Yeager v. Hurt

Decision Date03 June 1983
Citation433 So.2d 1176
PartiesH.F. YEAGER v. James W. HURT. 81-898.
CourtAlabama Supreme Court

Sidney Gene Landreau of Faulk & Landreau, Phenix City, for appellant.

Robert P. Lane of Phillips & Funderburk, Phenix City, for appellee.

FAULKNER, Justice.

This action arose out of a seizure by H.F. Yeager, an auto theft investigator for the Alabama Department of Public Safety, of a motorcycle belonging to James Hurt. The seizure took place during an investigation into a motorcycle theft ring in the Columbus-Phenix City area involving primarily Kawasaki motorcycles similar to the one in question.
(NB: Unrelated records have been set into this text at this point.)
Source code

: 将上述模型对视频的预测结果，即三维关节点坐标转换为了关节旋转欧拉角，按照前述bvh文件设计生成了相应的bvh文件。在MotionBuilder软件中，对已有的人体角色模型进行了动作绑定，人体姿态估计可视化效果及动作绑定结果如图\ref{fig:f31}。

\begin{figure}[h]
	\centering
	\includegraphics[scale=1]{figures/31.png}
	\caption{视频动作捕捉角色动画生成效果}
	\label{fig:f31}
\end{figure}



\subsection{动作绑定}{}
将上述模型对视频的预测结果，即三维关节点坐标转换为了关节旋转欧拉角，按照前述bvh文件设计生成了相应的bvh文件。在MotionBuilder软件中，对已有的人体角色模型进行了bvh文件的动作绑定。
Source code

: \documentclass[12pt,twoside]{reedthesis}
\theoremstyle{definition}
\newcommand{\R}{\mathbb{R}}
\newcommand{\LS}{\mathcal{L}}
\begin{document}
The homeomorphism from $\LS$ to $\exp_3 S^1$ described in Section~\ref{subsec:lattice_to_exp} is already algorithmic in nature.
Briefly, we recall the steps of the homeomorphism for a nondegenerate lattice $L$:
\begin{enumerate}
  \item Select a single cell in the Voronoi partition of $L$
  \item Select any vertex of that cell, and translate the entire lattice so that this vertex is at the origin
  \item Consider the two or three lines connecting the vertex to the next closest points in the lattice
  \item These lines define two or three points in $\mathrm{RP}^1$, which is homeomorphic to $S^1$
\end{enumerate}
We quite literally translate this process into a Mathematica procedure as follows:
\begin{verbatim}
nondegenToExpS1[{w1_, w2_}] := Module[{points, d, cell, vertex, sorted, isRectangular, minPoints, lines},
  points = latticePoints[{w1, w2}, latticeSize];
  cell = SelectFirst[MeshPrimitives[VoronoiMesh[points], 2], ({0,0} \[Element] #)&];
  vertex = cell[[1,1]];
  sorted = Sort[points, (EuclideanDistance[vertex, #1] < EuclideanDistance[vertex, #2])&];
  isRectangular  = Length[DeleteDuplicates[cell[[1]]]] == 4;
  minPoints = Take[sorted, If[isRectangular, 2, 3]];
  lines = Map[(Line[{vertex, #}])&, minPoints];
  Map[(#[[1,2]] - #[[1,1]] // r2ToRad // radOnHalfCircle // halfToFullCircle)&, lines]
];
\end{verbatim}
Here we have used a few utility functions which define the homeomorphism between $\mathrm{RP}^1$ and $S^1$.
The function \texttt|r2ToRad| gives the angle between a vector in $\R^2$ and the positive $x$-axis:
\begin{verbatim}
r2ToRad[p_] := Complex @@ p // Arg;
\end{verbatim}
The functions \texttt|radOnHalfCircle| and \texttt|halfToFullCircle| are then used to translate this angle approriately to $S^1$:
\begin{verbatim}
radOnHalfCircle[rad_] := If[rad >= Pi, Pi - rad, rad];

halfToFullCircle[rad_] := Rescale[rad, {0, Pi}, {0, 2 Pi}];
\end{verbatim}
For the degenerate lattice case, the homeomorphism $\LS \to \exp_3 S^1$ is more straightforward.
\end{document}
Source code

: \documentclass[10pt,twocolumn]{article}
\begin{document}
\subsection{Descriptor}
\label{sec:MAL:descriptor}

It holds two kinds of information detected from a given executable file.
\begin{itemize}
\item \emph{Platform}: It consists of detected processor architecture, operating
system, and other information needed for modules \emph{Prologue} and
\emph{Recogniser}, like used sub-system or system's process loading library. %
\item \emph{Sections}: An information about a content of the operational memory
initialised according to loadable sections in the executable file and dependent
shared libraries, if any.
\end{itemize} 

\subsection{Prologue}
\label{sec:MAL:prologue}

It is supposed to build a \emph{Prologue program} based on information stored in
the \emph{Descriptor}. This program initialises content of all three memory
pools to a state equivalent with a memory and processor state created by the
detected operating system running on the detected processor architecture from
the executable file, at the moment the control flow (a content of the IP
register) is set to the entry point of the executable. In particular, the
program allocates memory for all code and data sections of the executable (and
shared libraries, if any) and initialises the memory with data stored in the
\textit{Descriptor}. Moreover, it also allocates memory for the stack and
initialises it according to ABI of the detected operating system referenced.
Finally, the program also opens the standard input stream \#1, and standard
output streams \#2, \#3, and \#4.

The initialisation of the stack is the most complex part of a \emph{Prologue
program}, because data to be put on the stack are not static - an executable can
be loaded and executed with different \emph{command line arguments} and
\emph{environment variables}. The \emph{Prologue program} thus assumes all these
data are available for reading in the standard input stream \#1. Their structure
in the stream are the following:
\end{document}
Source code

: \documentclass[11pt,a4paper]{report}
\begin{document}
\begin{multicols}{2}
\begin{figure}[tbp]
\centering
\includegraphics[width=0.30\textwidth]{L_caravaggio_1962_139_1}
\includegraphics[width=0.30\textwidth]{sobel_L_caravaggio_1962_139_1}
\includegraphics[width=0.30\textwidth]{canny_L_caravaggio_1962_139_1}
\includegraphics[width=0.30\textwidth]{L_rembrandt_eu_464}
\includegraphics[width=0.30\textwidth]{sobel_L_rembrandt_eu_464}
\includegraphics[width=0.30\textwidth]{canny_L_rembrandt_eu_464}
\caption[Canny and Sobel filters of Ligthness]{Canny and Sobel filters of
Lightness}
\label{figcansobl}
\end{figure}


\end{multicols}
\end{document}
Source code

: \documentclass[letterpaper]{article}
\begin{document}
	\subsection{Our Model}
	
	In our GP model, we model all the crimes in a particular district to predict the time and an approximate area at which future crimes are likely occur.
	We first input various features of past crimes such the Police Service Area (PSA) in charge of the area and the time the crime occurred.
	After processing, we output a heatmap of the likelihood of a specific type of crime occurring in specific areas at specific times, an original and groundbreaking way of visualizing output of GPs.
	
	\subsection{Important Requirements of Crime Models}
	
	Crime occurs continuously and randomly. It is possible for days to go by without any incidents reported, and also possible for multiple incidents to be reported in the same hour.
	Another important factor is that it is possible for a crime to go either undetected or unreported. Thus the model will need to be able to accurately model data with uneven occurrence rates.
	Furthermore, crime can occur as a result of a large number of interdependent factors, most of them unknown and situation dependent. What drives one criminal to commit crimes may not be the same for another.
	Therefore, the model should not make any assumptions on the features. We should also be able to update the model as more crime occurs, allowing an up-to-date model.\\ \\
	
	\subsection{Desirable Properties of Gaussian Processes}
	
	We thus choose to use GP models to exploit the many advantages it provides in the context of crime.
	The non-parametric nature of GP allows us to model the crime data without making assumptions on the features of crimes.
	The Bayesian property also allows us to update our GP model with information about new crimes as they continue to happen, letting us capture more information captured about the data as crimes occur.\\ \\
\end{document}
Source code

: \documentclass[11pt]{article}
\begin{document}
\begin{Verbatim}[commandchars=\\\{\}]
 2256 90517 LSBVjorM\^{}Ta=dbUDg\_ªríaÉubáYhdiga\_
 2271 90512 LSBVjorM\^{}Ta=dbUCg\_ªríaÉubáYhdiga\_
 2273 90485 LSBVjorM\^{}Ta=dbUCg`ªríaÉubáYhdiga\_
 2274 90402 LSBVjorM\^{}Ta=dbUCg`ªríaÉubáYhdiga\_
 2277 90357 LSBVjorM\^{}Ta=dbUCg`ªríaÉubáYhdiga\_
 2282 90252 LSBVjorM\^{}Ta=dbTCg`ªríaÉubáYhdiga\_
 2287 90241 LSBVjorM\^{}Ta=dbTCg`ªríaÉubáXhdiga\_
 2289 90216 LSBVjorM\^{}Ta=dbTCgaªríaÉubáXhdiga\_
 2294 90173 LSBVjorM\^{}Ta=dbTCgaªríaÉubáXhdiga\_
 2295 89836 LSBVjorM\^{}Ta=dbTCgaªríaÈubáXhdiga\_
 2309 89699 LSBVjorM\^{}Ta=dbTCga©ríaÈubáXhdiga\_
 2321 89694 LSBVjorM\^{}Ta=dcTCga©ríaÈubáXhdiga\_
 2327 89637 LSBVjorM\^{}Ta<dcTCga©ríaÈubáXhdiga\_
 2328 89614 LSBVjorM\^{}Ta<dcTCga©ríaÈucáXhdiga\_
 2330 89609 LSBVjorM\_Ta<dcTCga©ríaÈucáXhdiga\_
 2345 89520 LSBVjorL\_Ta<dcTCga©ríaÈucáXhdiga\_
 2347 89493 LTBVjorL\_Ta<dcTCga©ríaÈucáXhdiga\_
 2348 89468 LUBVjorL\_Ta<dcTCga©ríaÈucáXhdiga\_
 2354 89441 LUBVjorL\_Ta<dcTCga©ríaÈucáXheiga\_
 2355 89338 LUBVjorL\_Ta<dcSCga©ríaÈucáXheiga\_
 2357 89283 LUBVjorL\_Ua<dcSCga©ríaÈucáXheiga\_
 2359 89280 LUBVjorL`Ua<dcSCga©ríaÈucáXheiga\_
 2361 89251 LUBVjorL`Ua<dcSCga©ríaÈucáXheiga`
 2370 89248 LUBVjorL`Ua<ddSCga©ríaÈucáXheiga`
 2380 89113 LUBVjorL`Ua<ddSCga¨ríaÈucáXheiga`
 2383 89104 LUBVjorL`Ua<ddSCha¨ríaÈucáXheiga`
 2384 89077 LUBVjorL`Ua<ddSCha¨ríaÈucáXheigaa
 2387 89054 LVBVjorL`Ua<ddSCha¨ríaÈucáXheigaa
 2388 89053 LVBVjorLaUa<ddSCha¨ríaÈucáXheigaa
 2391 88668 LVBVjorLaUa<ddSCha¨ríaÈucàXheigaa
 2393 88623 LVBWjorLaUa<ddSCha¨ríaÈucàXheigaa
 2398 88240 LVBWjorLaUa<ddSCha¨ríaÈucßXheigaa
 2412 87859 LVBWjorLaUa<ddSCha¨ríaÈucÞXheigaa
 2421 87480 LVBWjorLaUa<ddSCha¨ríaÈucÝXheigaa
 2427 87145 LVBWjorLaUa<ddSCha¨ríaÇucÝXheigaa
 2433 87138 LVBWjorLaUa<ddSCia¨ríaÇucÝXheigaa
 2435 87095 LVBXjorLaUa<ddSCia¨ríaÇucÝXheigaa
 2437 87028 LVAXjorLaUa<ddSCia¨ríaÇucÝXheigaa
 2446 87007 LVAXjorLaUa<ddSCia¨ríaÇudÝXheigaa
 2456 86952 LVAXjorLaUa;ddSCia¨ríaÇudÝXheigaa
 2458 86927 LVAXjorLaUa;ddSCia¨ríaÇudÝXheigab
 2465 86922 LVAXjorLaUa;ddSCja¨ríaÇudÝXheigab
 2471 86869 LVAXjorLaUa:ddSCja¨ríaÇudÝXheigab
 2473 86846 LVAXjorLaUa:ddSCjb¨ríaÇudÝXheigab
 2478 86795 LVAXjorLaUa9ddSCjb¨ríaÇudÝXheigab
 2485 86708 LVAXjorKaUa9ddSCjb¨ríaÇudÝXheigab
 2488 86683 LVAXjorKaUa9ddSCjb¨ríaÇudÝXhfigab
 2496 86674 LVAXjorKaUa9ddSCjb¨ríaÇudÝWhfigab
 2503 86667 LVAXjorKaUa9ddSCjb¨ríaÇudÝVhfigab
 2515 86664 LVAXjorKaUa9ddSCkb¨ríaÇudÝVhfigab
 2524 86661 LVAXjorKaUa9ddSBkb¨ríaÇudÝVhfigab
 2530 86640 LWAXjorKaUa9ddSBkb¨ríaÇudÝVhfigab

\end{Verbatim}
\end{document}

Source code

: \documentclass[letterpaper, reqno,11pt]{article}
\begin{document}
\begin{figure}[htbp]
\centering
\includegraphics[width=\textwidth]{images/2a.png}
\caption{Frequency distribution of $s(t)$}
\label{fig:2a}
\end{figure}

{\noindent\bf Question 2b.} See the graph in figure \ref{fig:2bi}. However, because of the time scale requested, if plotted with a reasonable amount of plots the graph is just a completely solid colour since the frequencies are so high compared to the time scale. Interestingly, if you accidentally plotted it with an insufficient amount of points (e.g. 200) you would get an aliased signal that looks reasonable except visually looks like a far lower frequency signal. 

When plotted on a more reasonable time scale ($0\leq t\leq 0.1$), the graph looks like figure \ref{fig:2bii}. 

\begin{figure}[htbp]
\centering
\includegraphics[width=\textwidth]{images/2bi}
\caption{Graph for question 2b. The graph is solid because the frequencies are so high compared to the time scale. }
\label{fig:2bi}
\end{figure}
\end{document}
As a part of the investigation Sergeant Yeager asked for and received a computer printout of stolen motor vehicles from the Columbus, Georgia, police department. In comparing the printout to a list of motorcycles registered in Russell County, Yeager noticed that a motorcycle belonging to the plaintiff bore a serial number just one digit different from a motorcycle listed on the printout as having been stolen.

Yeager went to the Hurt residence and found no one home. He noticed that the motorcycle in question was located in Hurt's carport. Upon examination of the motorcycle, which had a tarpaulin on it, he observed that the area around the serial number appeared to be smooth, whereas the area around the serial numbers on that type of motorcycle typically have a rough appearance.

One of Hurt's neighbors saw Yeager in the carport and, realizing that the Hurts were not home, went over and inquired of Yeager his purpose for being there. Yeager told her that he was a state investigator, gave her his card, and asked her to have the Hurts contact him.

Yeager returned to the Hurt residence on two other occasions and on the last occasion found Mrs. Hurt at home. When she came to the door Sergeant Yeager asked her permission to examine the motorcycle to determine whether the serial number had been altered. He explained to her that neither she nor her husband was a suspect in the case, because he had traced the motorcycle back to the prior owner. After a telephone call to her attorney, Mrs. Hurt denied Sergeant Yeager permission to examine the motorcycle.

Yeager left the Hurt residence and went to the Russell County Courthouse. On advice of an assistant district attorney, Yeager swore out an affidavit stating that a motorcycle bearing an altered engine number was being stored at the premises and that Yeager had personally observed the vehicle in plain view at the Hurt residence. A district court judge issued a search warrant pursuant to which Yeager seized the motorcycle.

The motorcycle was seized on February 14, 1980. Later that month or early in March, Mr. Hurt went to the junkyard where the motorcycle was being stored. Hurt testified that on the one occasion when he saw the motorcycle it was uncovered and stored out in the weather. He stated that certain items, such as the clutch cable and luggage rack, had been changed and that a "crash bar" and "chrome chain guard" were missing. Although he seemed unsure as to the mileage on the motorcycle's odometer when it was seized, Mr. Hurt stated that he was certain that the motorcycle had been ridden extensively between the time it was seized and the time he observed it at the junkyard.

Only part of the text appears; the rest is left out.